Segment Start: Information supplied

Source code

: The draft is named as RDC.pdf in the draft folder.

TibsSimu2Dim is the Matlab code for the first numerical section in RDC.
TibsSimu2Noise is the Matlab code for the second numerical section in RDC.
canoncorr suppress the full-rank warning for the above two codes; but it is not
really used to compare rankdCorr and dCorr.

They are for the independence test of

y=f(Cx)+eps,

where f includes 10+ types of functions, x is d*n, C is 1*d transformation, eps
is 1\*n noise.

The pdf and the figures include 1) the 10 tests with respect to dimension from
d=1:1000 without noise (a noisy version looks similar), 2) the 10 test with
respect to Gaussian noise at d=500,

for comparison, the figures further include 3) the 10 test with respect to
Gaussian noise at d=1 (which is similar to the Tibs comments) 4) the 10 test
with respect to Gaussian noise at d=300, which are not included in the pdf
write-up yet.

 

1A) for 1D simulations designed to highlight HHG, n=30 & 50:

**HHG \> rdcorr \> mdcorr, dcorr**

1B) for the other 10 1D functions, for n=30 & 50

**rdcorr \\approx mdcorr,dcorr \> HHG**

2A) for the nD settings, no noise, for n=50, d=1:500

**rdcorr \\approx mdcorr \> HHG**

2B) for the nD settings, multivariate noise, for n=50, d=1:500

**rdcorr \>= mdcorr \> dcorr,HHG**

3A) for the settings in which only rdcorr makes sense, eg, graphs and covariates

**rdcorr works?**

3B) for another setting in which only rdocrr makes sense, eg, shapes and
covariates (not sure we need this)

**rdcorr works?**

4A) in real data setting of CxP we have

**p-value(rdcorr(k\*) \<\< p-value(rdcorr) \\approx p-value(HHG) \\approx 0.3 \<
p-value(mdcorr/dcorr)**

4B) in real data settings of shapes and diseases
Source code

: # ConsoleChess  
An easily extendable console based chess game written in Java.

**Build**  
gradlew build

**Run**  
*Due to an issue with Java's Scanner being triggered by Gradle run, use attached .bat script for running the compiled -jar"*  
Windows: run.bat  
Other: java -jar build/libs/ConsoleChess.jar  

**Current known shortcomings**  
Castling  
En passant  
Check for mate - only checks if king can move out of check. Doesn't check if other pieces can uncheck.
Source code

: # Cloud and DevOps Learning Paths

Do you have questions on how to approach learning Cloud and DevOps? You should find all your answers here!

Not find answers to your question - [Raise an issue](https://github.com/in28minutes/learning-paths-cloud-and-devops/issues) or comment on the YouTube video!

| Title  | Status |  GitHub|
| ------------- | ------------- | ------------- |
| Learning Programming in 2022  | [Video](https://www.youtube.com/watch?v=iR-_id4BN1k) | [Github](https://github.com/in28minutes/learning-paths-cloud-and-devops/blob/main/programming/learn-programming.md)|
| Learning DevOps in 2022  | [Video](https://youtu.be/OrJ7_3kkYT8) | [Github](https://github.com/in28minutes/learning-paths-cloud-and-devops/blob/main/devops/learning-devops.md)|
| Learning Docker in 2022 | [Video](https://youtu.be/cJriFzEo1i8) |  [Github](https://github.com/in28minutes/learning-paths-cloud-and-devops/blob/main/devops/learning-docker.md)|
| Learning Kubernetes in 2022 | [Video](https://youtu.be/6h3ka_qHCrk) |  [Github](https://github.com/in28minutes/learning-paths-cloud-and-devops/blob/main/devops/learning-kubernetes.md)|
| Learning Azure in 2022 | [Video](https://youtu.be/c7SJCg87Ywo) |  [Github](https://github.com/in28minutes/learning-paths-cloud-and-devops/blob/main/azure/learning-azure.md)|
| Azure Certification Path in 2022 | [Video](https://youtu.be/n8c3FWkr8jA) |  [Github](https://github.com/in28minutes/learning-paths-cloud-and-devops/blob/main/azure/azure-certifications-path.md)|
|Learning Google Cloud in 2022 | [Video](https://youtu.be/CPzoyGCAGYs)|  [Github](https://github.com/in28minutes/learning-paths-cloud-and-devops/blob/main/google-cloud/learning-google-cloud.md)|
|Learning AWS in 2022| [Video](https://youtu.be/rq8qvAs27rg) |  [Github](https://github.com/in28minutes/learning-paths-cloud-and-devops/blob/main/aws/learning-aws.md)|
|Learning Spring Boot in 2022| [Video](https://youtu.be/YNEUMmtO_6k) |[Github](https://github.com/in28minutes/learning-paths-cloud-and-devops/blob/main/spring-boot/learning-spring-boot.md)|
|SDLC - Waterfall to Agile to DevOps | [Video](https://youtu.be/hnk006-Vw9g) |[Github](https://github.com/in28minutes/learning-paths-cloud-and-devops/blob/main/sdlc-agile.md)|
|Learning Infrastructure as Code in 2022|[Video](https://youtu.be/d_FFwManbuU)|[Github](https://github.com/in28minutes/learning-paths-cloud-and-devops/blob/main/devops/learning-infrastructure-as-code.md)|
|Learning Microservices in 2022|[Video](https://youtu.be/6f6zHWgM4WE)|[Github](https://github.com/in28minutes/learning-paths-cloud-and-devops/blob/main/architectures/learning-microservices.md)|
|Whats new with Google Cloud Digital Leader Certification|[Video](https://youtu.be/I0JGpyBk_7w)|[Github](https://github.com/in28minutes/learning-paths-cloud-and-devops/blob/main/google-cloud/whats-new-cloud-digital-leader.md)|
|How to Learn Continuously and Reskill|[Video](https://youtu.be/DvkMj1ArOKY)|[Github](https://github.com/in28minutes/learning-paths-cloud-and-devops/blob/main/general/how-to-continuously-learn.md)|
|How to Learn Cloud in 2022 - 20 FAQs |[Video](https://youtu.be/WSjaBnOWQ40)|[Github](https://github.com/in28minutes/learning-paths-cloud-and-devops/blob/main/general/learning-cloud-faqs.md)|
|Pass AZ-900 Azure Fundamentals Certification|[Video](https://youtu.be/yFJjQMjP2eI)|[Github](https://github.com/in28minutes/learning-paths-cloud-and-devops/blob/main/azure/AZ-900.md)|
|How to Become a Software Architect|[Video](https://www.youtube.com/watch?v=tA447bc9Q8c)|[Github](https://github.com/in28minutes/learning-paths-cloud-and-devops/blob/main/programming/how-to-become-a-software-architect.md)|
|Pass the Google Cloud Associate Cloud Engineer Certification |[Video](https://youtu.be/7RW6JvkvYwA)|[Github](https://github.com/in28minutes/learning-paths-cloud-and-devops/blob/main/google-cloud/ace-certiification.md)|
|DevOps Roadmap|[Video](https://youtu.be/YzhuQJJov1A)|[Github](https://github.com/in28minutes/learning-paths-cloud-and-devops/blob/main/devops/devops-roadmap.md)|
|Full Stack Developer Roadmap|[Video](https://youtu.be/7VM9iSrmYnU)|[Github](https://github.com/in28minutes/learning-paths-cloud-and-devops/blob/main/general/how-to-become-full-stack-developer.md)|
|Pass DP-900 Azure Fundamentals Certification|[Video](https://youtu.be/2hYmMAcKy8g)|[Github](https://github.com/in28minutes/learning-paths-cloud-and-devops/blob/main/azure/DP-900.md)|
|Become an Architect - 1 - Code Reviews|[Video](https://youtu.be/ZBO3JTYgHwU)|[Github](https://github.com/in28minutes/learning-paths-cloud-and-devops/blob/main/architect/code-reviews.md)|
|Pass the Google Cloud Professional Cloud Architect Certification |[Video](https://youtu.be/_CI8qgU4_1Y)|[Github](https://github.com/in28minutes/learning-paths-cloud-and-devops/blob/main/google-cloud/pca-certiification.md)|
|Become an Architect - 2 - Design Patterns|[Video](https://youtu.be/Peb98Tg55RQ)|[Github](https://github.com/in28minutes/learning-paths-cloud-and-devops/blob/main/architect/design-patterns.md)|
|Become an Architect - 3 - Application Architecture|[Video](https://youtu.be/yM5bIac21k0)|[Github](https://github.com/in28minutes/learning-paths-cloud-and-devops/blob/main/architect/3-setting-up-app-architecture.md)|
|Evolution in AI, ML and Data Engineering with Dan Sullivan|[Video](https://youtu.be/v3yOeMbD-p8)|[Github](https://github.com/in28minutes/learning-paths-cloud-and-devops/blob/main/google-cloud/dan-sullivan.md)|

Segment End: Information supplied

Assigned task:
From the records above, extract exactly and only the lines that begin at the line with "new with Google" and stop after the line with "to Learn Continuously".

Exercise response:
|Whats new with Google Cloud Digital Leader Certification|[Video](https://youtu.be/I0JGpyBk_7w)|[Github](https://github.com/in28minutes/learning-paths-cloud-and-devops/blob/main/google-cloud/whats-new-cloud-digital-leader.md)|
|How to Learn Continuously and Reskill|[Video](https://youtu.be/DvkMj1ArOKY)|[Github](https://github.com/in28minutes/learning-paths-cloud-and-devops/blob/main/general/how-to-continuously-learn.md)|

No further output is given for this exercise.